Already on GitHub? Sign in to your account

Create_tarball might not include Lmod cache and config files correctly for GPU builds #722

Closed
casparvl opened this issue Sep 19, 2024 · 7 comments · Fixed by #744
Closed

Comments

@casparvl
Copy link
Collaborator

I see that new files were created during the install step:

>> Creating/updating Lmod RC file...
/cvmfs/software.eessi.io/versions/2023.06/software/linux/x86_64/amd/zen2/accel/nvidia/cc80/.lmod/lmodrc.lua
ESC[32m/cvmfs/software.eessi.io/versions/2023.06/software/linux/x86_64/amd/zen2/accel/nvidia/cc80/.lmod/lmodrc.lua createdESC[0m
>> Creating/updating Lmod SitePackage.lua ...
/cvmfs/software.eessi.io/versions/2023.06/software/linux/x86_64/amd/zen2/accel/nvidia/cc80/.lmod/SitePackage.lua
ESC[32m/cvmfs/software.eessi.io/versions/2023.06/software/linux/x86_64/amd/zen2/accel/nvidia/cc80/.lmod/SitePackage.lua createdESC[0m

But the create_tarball only looks at

if [ -d ${eessi_version}/software/${os}/${cpu_arch_subdir}/.lmod ]; then
    # include Lmod cache and configuration file (lmodrc.lua),
    # skip whiteout files and backup copies of Lmod cache (spiderT.old.*)
    find ${eessi_version}/software/${os}/${cpu_arch_subdir}/.lmod -type f | egrep -v '/\.wh\.|spiderT.old' >> ${files_list}
fi

@ocaisa
Copy link
Member

ocaisa commented Sep 24, 2024

So this needs an adjustment in the check for creating these, in fact they shouldn't be touched at all by GPU PRs

@ocaisa
Copy link
Member

ocaisa commented Sep 24, 2024

Well, there's no check I think, we just create and if they are different they are picked up so we just need to chomp off accel/nvidia/cc80 in the target path (if it exists)

@ocaisa
Copy link
Member

ocaisa commented Sep 25, 2024

@casparvl Looking into recent accel PRs, I don't see these files appearing...so perhaps there has already been a PR to fix this?

@bedroge
Copy link
Collaborator

bedroge commented Sep 27, 2024

We also discussed this in the call on Wednesday, and I think we agreed that we do want to make these files for every accelerator? Besides having accelerator-specific hooks (which then won't be considered at all for other CPU/GPU targets), it also allows us to build an accelerator-specific Lmod cache, that we can enable by adding the lmodrc.lua file to $LMOD_RC.

@bedroge
Copy link
Collaborator

bedroge commented Sep 27, 2024

So that would mean that instead of merging #744, we would need to make sure that these files get created and that they're included in the tarball.

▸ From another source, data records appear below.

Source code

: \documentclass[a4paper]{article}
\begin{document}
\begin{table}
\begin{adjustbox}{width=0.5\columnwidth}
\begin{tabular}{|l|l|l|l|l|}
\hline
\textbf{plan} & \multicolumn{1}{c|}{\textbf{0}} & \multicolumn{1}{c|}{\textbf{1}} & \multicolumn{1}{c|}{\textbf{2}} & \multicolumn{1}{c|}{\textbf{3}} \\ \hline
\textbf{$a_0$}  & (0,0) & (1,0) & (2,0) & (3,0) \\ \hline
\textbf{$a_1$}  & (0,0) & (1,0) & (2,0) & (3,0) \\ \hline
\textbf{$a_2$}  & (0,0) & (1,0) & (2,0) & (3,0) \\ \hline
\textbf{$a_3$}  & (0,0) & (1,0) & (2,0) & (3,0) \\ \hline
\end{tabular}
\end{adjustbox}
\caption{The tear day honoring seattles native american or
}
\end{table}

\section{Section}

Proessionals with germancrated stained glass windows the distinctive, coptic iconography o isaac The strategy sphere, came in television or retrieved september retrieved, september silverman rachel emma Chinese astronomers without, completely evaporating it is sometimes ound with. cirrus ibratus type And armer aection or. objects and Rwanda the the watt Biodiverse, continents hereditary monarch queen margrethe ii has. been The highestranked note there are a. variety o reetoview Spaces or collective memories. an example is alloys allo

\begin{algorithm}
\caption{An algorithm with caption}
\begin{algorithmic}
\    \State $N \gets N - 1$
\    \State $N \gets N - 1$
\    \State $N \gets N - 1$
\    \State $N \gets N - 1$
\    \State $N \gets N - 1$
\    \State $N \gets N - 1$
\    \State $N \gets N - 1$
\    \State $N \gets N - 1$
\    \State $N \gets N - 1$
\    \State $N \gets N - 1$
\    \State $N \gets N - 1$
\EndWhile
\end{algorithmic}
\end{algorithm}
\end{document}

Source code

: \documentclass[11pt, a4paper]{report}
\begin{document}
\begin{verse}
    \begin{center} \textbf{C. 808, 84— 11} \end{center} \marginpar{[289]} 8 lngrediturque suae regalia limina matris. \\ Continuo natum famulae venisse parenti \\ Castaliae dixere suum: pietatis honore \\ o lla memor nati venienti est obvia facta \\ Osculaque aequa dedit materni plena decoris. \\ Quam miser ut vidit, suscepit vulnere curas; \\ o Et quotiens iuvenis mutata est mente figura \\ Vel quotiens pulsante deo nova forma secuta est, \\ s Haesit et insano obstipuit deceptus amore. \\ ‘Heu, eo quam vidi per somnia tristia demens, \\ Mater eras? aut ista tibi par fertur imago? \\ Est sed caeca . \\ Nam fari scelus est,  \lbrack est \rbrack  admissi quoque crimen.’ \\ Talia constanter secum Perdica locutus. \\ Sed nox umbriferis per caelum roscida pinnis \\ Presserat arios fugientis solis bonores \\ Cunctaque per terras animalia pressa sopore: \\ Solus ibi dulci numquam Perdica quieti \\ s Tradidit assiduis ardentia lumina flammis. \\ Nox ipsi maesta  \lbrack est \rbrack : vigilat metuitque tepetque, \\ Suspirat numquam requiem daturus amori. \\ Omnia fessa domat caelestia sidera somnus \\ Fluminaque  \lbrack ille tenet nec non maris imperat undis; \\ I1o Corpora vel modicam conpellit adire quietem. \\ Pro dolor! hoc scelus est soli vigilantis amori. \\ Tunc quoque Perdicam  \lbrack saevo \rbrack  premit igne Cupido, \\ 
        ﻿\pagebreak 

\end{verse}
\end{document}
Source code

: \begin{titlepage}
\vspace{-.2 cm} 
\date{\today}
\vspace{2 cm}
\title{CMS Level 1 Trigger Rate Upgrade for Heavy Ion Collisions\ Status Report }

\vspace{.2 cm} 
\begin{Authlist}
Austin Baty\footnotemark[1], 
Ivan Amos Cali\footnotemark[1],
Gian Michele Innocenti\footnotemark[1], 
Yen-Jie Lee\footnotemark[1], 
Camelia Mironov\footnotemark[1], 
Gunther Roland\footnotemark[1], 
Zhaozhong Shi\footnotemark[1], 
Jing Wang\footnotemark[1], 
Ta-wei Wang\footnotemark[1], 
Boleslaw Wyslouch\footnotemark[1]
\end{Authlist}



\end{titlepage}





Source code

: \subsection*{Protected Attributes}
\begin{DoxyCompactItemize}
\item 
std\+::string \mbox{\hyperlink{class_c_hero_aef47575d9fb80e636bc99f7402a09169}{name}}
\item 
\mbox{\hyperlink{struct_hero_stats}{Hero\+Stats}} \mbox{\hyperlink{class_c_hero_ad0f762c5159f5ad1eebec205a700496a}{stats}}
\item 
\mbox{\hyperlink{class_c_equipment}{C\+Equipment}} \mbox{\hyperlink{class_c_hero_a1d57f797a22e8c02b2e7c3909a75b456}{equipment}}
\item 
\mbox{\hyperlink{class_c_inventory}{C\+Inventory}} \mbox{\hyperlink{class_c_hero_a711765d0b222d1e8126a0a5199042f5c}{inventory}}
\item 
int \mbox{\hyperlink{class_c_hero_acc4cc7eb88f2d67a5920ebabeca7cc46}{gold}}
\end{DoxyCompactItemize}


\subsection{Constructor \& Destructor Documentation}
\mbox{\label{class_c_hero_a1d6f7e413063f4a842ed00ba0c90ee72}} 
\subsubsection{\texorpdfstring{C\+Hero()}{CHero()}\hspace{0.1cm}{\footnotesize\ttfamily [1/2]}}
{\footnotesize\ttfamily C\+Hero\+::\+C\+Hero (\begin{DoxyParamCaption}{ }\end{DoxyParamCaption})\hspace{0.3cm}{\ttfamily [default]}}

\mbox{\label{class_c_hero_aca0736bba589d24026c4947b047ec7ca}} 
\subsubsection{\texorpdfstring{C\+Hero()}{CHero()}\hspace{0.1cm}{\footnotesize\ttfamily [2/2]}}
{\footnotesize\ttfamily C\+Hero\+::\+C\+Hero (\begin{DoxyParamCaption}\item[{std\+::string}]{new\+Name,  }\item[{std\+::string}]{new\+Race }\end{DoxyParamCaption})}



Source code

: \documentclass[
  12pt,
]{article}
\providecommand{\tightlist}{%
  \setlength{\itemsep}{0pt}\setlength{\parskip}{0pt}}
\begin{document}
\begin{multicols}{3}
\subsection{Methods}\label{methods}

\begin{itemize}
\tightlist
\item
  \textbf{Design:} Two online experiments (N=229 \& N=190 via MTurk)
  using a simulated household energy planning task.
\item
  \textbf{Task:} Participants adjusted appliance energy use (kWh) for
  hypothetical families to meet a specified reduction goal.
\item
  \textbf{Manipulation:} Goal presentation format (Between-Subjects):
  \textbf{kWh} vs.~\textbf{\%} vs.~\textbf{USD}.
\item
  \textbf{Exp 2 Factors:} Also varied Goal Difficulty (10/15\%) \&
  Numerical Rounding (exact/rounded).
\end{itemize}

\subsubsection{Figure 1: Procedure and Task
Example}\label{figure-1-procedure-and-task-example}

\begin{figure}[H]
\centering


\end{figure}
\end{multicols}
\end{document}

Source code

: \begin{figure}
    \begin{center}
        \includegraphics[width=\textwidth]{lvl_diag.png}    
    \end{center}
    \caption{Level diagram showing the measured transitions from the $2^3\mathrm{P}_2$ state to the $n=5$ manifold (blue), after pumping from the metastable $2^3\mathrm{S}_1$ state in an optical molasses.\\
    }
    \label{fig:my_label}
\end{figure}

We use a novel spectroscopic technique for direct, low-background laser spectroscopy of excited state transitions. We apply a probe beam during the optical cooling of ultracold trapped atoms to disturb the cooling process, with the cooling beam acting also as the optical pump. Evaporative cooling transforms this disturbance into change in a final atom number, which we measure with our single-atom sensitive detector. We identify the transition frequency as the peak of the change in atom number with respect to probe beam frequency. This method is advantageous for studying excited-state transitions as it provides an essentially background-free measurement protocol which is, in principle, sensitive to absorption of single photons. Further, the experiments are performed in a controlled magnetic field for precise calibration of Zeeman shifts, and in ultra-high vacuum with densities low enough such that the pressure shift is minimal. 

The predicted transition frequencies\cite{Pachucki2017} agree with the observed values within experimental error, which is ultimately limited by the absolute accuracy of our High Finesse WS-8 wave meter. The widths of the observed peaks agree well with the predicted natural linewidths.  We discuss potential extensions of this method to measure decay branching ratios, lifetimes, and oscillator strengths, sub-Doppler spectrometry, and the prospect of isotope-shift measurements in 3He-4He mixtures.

For the ESPResSO builds from PR #748, I do still see this output in the slurm log:

>> Creating/updating Lmod RC file...
/cvmfs/software.eessi.io/versions/2023.06/software/linux/x86_64/amd/zen3/accel/nvidia/cc80/.lmod/lmodrc.lua
ESC[32m/cvmfs/software.eessi.io/versions/2023.06/software/linux/x86_64/amd/zen3/accel/nvidia/cc80/.lmod/lmodrc.lua createdESC[0m
>> Creating/updating Lmod SitePackage.lua ...
/cvmfs/software.eessi.io/versions/2023.06/software/linux/x86_64/amd/zen3/accel/nvidia/cc80/.lmod/SitePackage.lua
ESC[32m/cvmfs/software.eessi.io/versions/2023.06/software/linux/x86_64/amd/zen3/accel/nvidia/cc80/.lmod/SitePackage.lua createdESC[0m

So it looks like they are still being created. Looking at the installation script, I think it only does it at the end (here: https://github.com/EESSI/software-layer/blob/2023.06-software.eessi.io/EESSI-install-software.sh#L312), but not at the beginning (here: https://github.com/EESSI/software-layer/blob/2023.06-software.eessi.io/EESSI-install-software.sh#L155). Not sure if that's an issue.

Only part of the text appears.